Task to complete
Write out the records below from the first line through the line containing "- Employee management", leaving out any pictures.

(Beginning of Records to process)

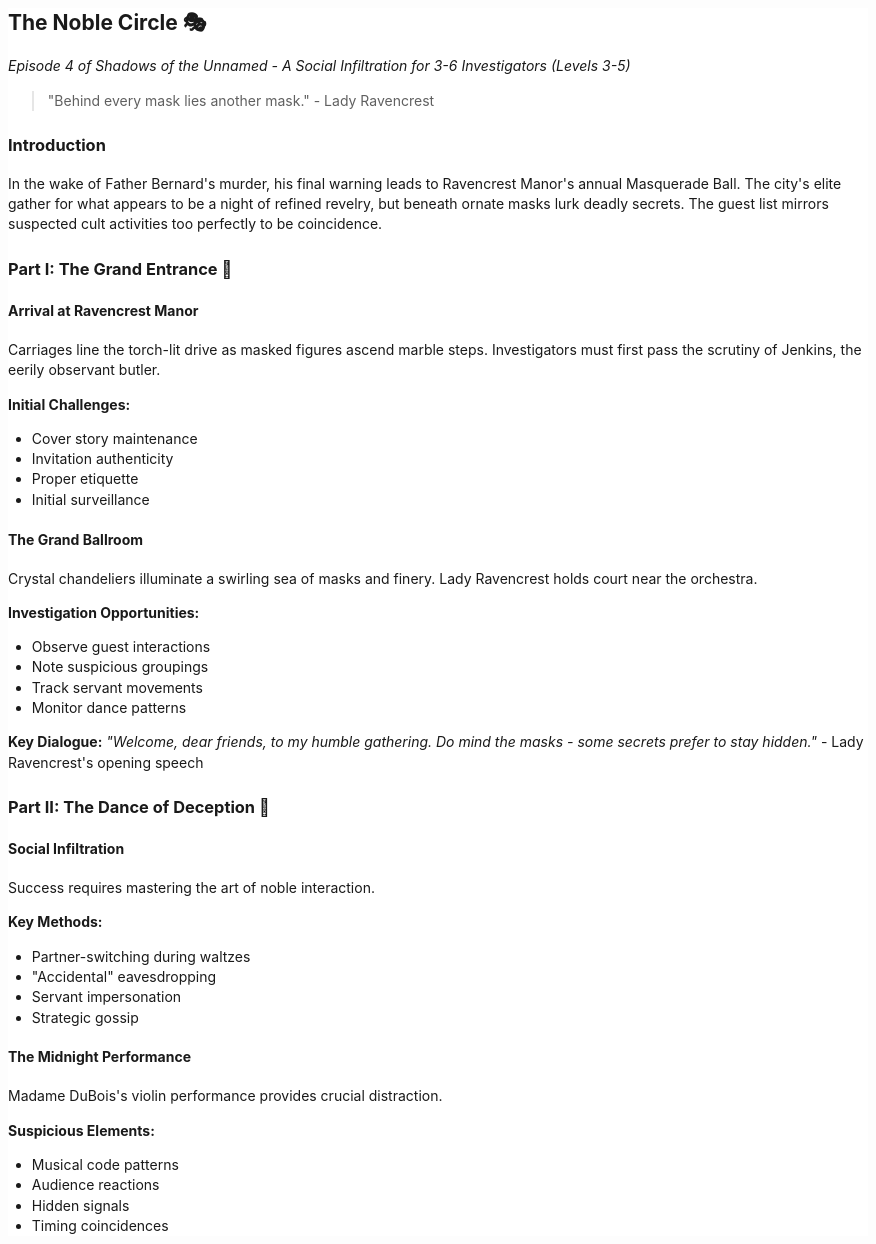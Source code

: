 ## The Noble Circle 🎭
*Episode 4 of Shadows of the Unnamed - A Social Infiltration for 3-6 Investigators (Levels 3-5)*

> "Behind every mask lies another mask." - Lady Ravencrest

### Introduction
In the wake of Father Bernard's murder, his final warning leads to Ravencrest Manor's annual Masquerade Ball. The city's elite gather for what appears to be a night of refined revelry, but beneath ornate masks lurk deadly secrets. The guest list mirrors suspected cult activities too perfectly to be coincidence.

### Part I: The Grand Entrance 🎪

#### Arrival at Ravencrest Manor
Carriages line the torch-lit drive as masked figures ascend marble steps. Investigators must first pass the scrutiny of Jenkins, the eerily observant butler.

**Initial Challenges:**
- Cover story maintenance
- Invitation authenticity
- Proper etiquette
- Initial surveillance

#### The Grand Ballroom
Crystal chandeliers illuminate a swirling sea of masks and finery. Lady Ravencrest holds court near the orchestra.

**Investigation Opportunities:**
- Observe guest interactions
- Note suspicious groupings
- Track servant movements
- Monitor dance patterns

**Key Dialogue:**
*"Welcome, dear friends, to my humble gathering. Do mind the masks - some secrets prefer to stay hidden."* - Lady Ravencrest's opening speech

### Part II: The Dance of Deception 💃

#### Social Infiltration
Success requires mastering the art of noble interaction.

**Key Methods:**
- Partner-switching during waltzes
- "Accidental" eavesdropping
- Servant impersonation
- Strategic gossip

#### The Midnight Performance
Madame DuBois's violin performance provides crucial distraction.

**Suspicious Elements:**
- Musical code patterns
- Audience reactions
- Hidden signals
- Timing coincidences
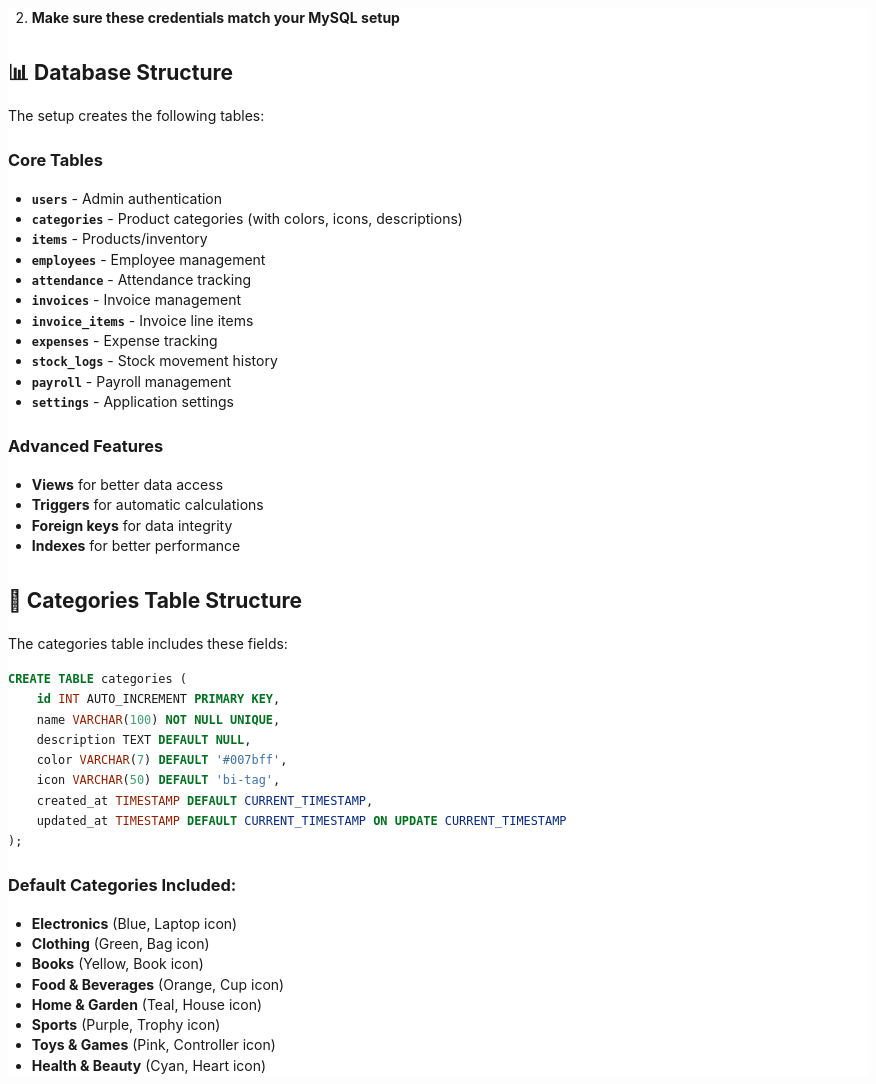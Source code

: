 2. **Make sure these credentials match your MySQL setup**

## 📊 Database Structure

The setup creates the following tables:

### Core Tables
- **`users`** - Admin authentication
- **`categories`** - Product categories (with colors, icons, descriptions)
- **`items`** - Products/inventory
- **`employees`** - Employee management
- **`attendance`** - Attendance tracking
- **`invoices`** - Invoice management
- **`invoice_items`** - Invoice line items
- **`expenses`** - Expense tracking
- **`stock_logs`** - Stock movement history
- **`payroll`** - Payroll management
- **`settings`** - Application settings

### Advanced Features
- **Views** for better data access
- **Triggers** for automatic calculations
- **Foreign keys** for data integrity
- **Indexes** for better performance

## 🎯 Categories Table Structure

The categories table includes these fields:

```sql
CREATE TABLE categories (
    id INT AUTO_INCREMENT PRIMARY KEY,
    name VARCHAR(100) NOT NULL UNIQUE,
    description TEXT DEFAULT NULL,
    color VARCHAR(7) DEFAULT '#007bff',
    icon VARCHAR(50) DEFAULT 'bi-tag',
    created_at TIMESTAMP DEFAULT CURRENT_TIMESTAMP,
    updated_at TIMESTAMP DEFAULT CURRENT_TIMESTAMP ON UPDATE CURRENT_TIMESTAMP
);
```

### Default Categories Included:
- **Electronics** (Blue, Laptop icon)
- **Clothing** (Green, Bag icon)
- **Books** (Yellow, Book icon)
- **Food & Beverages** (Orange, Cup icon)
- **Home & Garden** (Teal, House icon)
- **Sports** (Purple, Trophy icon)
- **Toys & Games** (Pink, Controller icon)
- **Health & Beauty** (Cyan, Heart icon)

(End of Records to process)

Output
Source code

: ## The Noble Circle 🎭
*Episode 4 of Shadows of the Unnamed - A Social Infiltration for 3-6 Investigators (Levels 3-5)*

> "Behind every mask lies another mask." - Lady Ravencrest

### Introduction
In the wake of Father Bernard's murder, his final warning leads to Ravencrest Manor's annual Masquerade Ball. The city's elite gather for what appears to be a night of refined revelry, but beneath ornate masks lurk deadly secrets. The guest list mirrors suspected cult activities too perfectly to be coincidence.

### Part I: The Grand Entrance 🎪

#### Arrival at Ravencrest Manor
Carriages line the torch-lit drive as masked figures ascend marble steps. Investigators must first pass the scrutiny of Jenkins, the eerily observant butler.

**Initial Challenges:**
- Cover story maintenance
- Invitation authenticity
- Proper etiquette
- Initial surveillance

#### The Grand Ballroom
Crystal chandeliers illuminate a swirling sea of masks and finery. Lady Ravencrest holds court near the orchestra.

**Investigation Opportunities:**
- Observe guest interactions
- Note suspicious groupings
- Track servant movements
- Monitor dance patterns

**Key Dialogue:**
*"Welcome, dear friends, to my humble gathering. Do mind the masks - some secrets prefer to stay hidden."* - Lady Ravencrest's opening speech

### Part II: The Dance of Deception 💃

#### Social Infiltration
Success requires mastering the art of noble interaction.

**Key Methods:**
- Partner-switching during waltzes
- "Accidental" eavesdropping
- Servant impersonation
- Strategic gossip

#### The Midnight Performance
Madame DuBois's violin performance provides crucial distraction.

**Suspicious Elements:**
- Musical code patterns
- Audience reactions
- Hidden signals
- Timing coincidences
Source code

: 2. **Make sure these credentials match your MySQL setup**

## 📊 Database Structure

The setup creates the following tables:

### Core Tables
- **`users`** - Admin authentication
- **`categories`** - Product categories (with colors, icons, descriptions)
- **`items`** - Products/inventory
- **`employees`** - Employee management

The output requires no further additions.